# What is needed
Only these lines of the data below are wanted: the one with "During each friendly", the one with "## FARSTALKER KINBAND - Firefight Ploy - SLIP", and any lines between them, each repeated exactly.

# Records for this exercise
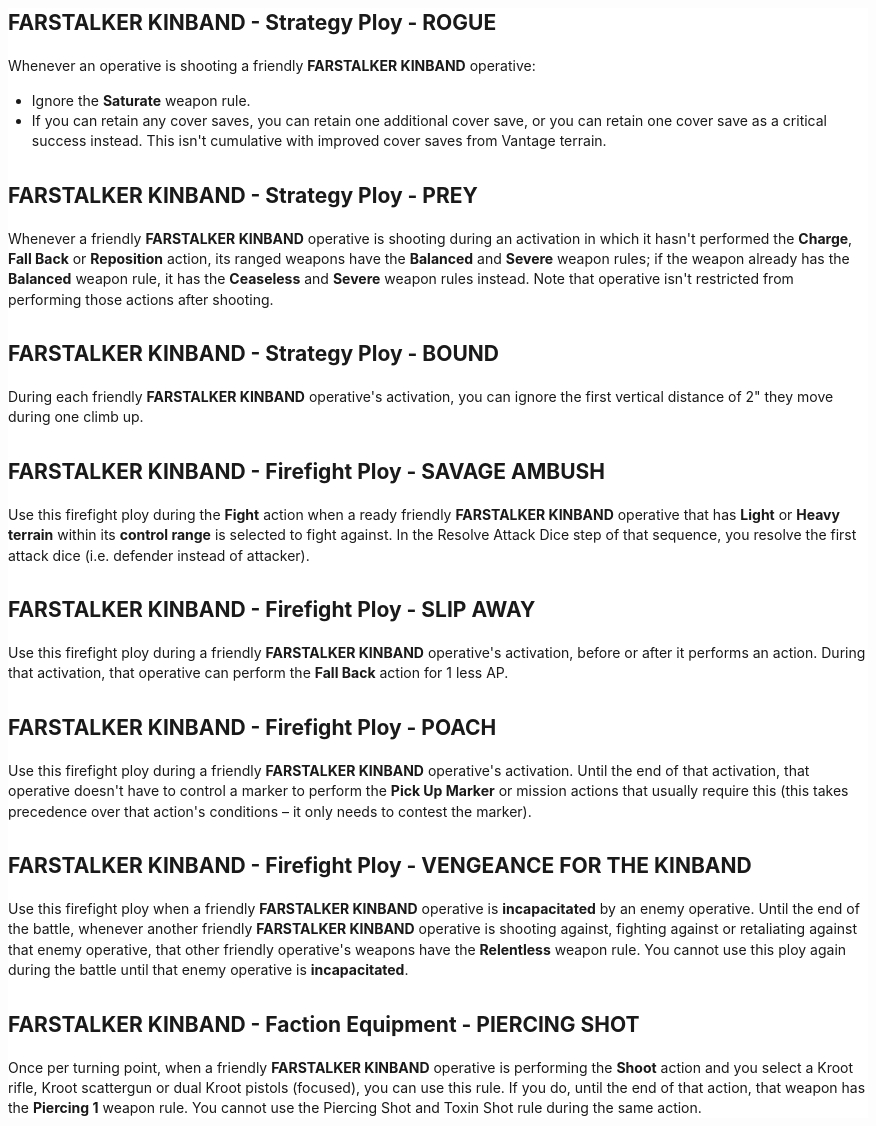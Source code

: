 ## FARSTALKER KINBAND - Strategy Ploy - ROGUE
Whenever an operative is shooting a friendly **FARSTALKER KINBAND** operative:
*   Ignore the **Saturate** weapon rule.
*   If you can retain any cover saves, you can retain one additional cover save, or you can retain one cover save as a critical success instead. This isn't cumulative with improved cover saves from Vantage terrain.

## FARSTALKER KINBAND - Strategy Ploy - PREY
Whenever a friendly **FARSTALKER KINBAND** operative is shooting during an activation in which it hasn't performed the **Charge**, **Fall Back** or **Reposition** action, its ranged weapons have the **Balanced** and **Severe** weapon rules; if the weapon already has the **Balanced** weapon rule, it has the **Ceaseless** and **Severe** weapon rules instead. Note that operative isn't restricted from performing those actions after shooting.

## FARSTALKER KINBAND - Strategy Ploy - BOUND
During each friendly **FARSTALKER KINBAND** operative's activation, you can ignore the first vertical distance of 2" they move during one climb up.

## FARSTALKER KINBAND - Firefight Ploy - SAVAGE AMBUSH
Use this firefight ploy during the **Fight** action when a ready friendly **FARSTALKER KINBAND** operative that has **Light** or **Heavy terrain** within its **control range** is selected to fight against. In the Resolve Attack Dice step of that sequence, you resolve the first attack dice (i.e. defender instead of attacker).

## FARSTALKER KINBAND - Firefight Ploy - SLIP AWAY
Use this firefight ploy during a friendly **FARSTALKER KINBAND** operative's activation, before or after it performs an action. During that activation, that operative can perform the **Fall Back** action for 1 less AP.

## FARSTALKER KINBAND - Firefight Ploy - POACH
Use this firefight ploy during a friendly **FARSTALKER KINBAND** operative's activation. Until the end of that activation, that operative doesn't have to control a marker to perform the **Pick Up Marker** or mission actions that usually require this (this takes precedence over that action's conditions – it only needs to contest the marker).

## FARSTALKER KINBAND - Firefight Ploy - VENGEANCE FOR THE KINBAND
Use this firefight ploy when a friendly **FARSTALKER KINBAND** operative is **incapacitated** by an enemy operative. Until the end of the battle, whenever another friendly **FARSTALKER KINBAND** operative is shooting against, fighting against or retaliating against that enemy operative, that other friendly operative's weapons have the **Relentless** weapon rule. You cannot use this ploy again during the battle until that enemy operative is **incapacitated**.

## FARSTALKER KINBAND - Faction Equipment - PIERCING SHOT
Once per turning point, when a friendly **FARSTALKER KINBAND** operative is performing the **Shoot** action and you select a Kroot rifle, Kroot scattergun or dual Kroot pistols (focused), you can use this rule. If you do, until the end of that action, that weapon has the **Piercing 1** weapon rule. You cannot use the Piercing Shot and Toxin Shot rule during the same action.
---
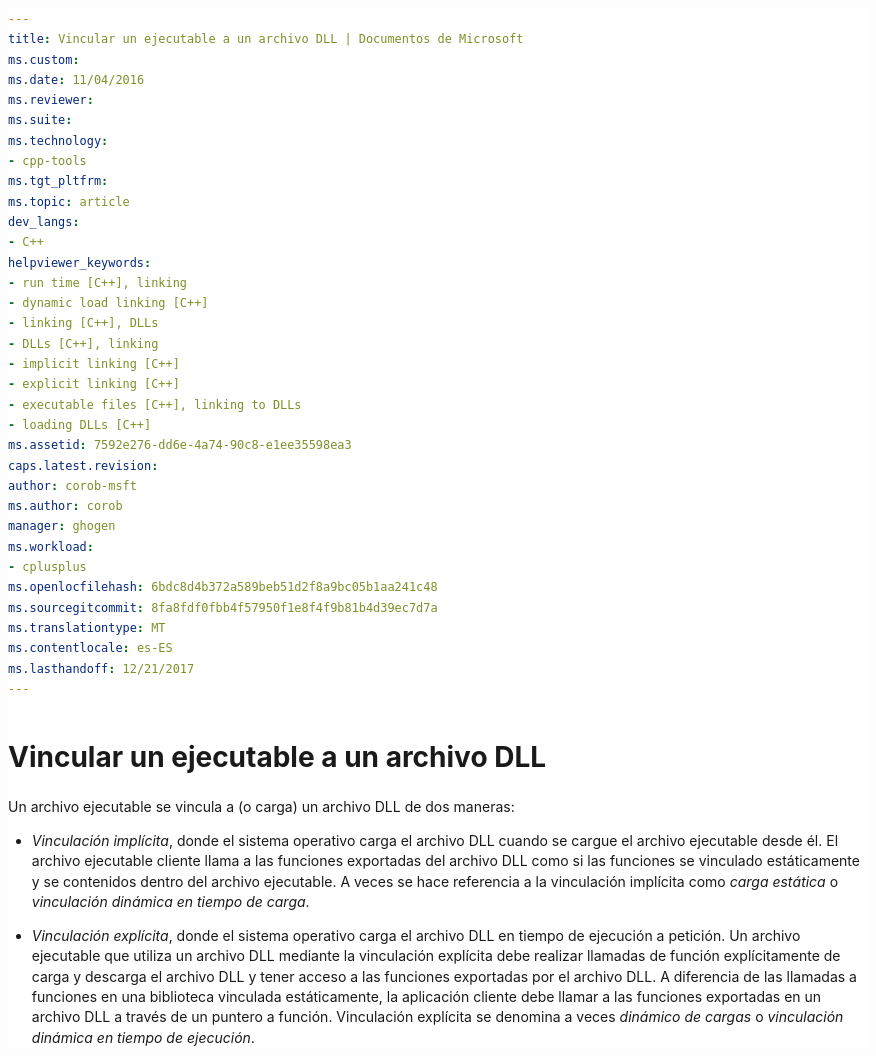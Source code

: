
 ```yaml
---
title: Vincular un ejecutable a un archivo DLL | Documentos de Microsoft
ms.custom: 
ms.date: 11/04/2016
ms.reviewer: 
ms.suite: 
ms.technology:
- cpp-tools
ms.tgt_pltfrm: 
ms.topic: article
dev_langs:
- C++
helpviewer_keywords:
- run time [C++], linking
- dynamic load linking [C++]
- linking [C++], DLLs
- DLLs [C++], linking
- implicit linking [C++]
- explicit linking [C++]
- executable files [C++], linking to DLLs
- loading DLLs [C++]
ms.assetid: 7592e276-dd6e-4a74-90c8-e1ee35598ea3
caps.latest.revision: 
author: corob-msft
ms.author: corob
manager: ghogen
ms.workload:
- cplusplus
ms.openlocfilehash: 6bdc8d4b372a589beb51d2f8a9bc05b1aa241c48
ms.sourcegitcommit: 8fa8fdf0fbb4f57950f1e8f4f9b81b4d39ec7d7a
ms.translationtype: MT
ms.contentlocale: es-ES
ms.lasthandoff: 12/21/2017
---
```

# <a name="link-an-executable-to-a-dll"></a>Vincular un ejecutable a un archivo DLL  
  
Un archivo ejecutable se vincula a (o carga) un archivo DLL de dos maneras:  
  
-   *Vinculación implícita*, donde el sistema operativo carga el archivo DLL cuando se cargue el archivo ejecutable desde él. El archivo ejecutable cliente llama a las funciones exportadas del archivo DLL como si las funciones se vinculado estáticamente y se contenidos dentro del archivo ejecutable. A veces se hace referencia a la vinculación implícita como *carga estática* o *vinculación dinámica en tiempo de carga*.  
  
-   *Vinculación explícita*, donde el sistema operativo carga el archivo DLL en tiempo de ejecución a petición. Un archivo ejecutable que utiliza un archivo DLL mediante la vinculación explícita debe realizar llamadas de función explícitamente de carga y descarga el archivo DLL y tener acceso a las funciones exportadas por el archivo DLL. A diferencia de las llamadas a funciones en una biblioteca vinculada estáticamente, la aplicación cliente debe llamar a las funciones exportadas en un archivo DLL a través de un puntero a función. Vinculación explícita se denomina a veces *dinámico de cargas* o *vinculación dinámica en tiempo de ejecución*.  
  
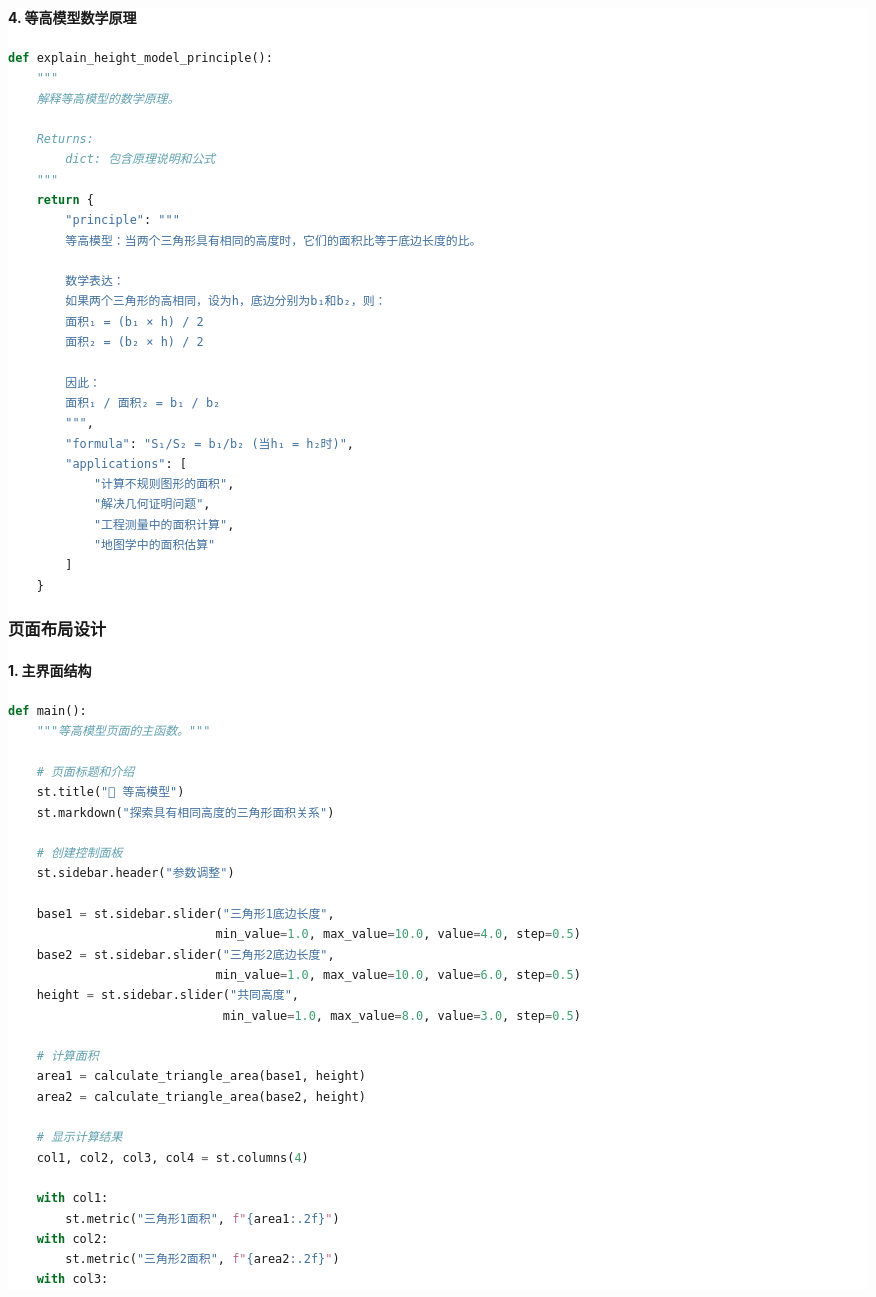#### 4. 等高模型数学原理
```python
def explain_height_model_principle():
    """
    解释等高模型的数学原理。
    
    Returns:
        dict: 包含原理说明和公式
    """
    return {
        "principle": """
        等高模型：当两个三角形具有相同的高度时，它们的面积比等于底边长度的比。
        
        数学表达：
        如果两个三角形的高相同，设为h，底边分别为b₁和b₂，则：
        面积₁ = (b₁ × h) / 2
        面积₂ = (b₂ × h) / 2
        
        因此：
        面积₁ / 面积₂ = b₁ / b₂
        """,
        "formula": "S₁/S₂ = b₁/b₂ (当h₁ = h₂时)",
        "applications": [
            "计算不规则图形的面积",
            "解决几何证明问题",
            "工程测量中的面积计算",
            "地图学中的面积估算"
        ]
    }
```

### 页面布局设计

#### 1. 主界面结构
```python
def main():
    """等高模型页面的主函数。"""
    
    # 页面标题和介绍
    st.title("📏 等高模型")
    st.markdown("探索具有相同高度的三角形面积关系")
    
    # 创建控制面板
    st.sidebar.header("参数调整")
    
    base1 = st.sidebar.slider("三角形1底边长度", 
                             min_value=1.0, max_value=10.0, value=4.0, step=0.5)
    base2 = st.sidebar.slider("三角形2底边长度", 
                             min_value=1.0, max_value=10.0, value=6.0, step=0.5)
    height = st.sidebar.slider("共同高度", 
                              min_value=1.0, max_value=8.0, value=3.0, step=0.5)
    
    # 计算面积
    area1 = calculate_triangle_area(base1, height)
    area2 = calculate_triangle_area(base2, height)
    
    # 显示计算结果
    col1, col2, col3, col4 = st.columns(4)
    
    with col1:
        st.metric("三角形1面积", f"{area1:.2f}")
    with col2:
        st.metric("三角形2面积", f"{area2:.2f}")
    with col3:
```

# Response below
During each friendly **FARSTALKER KINBAND** operative's activation, you can ignore the first vertical distance of 2" they move during one climb up.

## FARSTALKER KINBAND - Firefight Ploy - SAVAGE AMBUSH
Use this firefight ploy during the **Fight** action when a ready friendly **FARSTALKER KINBAND** operative that has **Light** or **Heavy terrain** within its **control range** is selected to fight against. In the Resolve Attack Dice step of that sequence, you resolve the first attack dice (i.e. defender instead of attacker).

## FARSTALKER KINBAND - Firefight Ploy - SLIP AWAY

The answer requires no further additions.